» **WHAT YOU SHOULD DO**: Repeat all of the data precisely.

Start of AVAILABLE DATA

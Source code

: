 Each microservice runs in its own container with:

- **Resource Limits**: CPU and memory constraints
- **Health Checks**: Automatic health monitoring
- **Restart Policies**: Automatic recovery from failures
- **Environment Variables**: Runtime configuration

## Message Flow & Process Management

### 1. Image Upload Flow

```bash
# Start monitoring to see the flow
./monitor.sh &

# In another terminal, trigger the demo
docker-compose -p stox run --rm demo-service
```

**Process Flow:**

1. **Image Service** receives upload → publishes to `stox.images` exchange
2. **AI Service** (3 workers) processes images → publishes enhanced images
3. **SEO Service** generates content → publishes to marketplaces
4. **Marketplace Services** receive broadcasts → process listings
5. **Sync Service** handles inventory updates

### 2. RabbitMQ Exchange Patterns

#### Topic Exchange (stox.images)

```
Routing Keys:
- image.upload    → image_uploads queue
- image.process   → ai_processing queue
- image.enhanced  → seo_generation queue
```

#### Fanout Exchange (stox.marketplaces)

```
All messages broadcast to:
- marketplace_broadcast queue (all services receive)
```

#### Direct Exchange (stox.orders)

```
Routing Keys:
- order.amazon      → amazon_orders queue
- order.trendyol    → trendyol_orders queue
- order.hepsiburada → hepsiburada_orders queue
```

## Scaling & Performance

End of AVAILABLE DATA

» **WRITTEN ANSWER**:
Source code

: Each microservice runs in its own container with:

- **Resource Limits**: CPU and memory constraints
- **Health Checks**: Automatic health monitoring
- **Restart Policies**: Automatic recovery from failures
- **Environment Variables**: Runtime configuration

## Message Flow & Process Management

### 1. Image Upload Flow

```bash
# Start monitoring to see the flow
./monitor.sh &

# In another terminal, trigger the demo
docker-compose -p stox run --rm demo-service
```

**Process Flow:**

1. **Image Service** receives upload → publishes to `stox.images` exchange
2. **AI Service** (3 workers) processes images → publishes enhanced images
3. **SEO Service** generates content → publishes to marketplaces
4. **Marketplace Services** receive broadcasts → process listings
5. **Sync Service** handles inventory updates

### 2. RabbitMQ Exchange Patterns

#### Topic Exchange (stox.images)

```
Routing Keys:
- image.upload    → image_uploads queue
- image.process   → ai_processing queue
- image.enhanced  → seo_generation queue
```

#### Fanout Exchange (stox.marketplaces)

```
All messages broadcast to:
- marketplace_broadcast queue (all services receive)
```

#### Direct Exchange (stox.orders)

```
Routing Keys:
- order.amazon      → amazon_orders queue
- order.trendyol    → trendyol_orders queue
- order.hepsiburada → hepsiburada_orders queue
```

## Scaling & Performance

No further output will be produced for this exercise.